The figure changes the channel back to the main room, where ghost Kyary is singing the chorus, with the zombies lurching around the room. Several different shots of ghost Kyary, the cute ghosts, and the zombies are shown, as they all party together.

As the song ends, the video crossfades to the soundman who was attacked by zombies, slowly zooming into his face. His eyes pop open, revealing he has become a zombie. it then cuts to the seated figure smiling at the camera, showing his eyes to reveal he is also a zombie, or perhaps is the soundman in the story, the music video being the story of how he became a zombie, though the ending is ambiguous.

=== Making ===

In the music video, news reporter Kyary sneaks in to investigate a party in an unspecified city location, and ends up getting lost in a world of horror and pop music. To quote Kyary herself "It is not only a scary video, but also reflects my own style of pop and straight forward humour".

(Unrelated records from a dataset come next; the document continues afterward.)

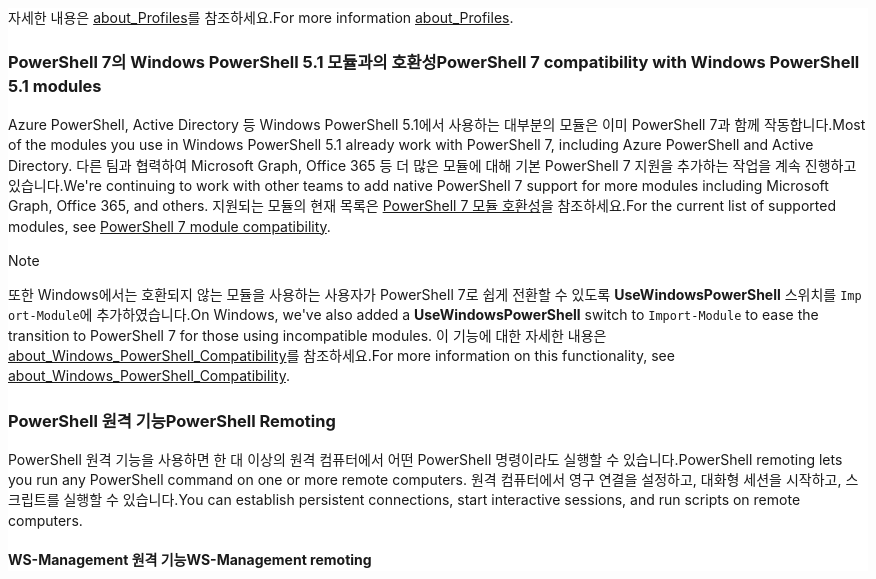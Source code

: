 <span data-ttu-id="d682f-178">자세한 내용은 [about_Profiles](/powershell/module/microsoft.powershell.core/about/about_profiles)를 참조하세요.</span><span class="sxs-lookup"><span data-stu-id="d682f-178">For more information [about_Profiles](/powershell/module/microsoft.powershell.core/about/about_profiles).</span></span>

### <a name="powershell-7-compatibility-with-windows-powershell-51-modules"></a><span data-ttu-id="d682f-179">PowerShell 7의 Windows PowerShell 5.1 모듈과의 호환성</span><span class="sxs-lookup"><span data-stu-id="d682f-179">PowerShell 7 compatibility with Windows PowerShell 5.1 modules</span></span>

<span data-ttu-id="d682f-180">Azure PowerShell, Active Directory 등 Windows PowerShell 5.1에서 사용하는 대부분의 모듈은 이미 PowerShell 7과 함께 작동합니다.</span><span class="sxs-lookup"><span data-stu-id="d682f-180">Most of the modules you use in Windows PowerShell 5.1 already work with PowerShell 7, including Azure PowerShell and Active Directory.</span></span> <span data-ttu-id="d682f-181">다른 팀과 협력하여 Microsoft Graph, Office 365 등 더 많은 모듈에 대해 기본 PowerShell 7 지원을 추가하는 작업을 계속 진행하고 있습니다.</span><span class="sxs-lookup"><span data-stu-id="d682f-181">We're continuing to work with other teams to add native PowerShell 7 support for more modules including Microsoft Graph, Office 365, and others.</span></span> <span data-ttu-id="d682f-182">지원되는 모듈의 현재 목록은 [PowerShell 7 모듈 호환성](/powershell/scripting/whats-new/module-compatibility)을 참조하세요.</span><span class="sxs-lookup"><span data-stu-id="d682f-182">For the current list of supported modules, see [PowerShell 7 module compatibility](/powershell/scripting/whats-new/module-compatibility).</span></span>

> [!NOTE]
> <span data-ttu-id="d682f-183">또한 Windows에서는 호환되지 않는 모듈을 사용하는 사용자가 PowerShell 7로 쉽게 전환할 수 있도록 **UseWindowsPowerShell** 스위치를 `Import-Module`에 추가하였습니다.</span><span class="sxs-lookup"><span data-stu-id="d682f-183">On Windows, we've also added a **UseWindowsPowerShell** switch to `Import-Module` to ease the transition to PowerShell 7 for those using incompatible modules.</span></span> <span data-ttu-id="d682f-184">이 기능에 대한 자세한 내용은 [about_Windows_PowerShell_Compatibility](/powershell/module/Microsoft.PowerShell.Core/About/about_windows_powershell_compatibility)를 참조하세요.</span><span class="sxs-lookup"><span data-stu-id="d682f-184">For more information on this functionality, see [about_Windows_PowerShell_Compatibility](/powershell/module/Microsoft.PowerShell.Core/About/about_windows_powershell_compatibility).</span></span>

### <a name="powershell-remoting"></a><span data-ttu-id="d682f-185">PowerShell 원격 기능</span><span class="sxs-lookup"><span data-stu-id="d682f-185">PowerShell Remoting</span></span>

<span data-ttu-id="d682f-186">PowerShell 원격 기능을 사용하면 한 대 이상의 원격 컴퓨터에서 어떤 PowerShell 명령이라도 실행할 수 있습니다.</span><span class="sxs-lookup"><span data-stu-id="d682f-186">PowerShell remoting lets you run any PowerShell command on one or more remote computers.</span></span> <span data-ttu-id="d682f-187">원격 컴퓨터에서 영구 연결을 설정하고, 대화형 세션을 시작하고, 스크립트를 실행할 수 있습니다.</span><span class="sxs-lookup"><span data-stu-id="d682f-187">You can establish persistent connections, start interactive sessions, and run scripts on remote computers.</span></span>

#### <a name="ws-management-remoting"></a><span data-ttu-id="d682f-188">WS-Management 원격 기능</span><span class="sxs-lookup"><span data-stu-id="d682f-188">WS-Management remoting</span></span>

For this music video, Kyary welcomes a new collaboration with director Yūsuke Tanaka. Kyary was dead set on having "a Halloween-like horror feeling", to go with the subtitle "ぱんぷきんの逆襲" (Pumpkin's counter-attack). Paying particular attention to the project schedule, the music video was shot in two days in the city. While orange and purple are the usual colours for Halloween costumes, Kyary wanted an outfit that reflected the fact that she's an adult, and had a costume designed in daring red and black. The zombie character who appears shows a unique "pop and kawaii zombie style", and along with the 6 other monster dancers (dog, robot, super hero, cake girl, candy man and pumpkin) emphasize the strange and extraneous world of Halloween. The choreography was specifically created to be danceable by adults and children, following the Halloween theme and giving the image of zombies and skeletons dancing, as well as tap dance per Kyary's special request.

The staff for the music video is as follows:

- Director - Yūsuke Tanaka
- Fashion designer - Iijima Kumiko
- Hair and make-up artist - Shinji Konishi (小西紳士)
- Choreographer - I COULD NEVER BE A DANCER（a choreographer duo based in Paris）
- Set construction - magma

==Track listing==

CD
| No. | Title | Length |
|---|---|---|
| 1. | "Crazy Party Night (Pumpkin no Gyakushū)" | 4.14 |
| 2. | "No No No" | 4.08 |
| 3. | "Oshiete Dance Floor" (おしえてダンスフロア Oshiete Dansufuroa; lit. "Tell me Dance Floor") | 3.05 |
| 4. | "Kimama" (きまま ; lit. "Carefree") | 3.15 |
| 5. | "Crazy Party Night (Pumpkin no Gyakushū)" (instrumental) | 4.14 |
| 6. | "No No No" (instrumental) | 4.08 |
| 7. | "Oshiete Dance Floor" (instrumental) | 3.05 |
| 8. | "Kimama" (instrumental) | 3.15 |

==CD Artwork Personnel==
Steve Nakamura – Art Director, Designer.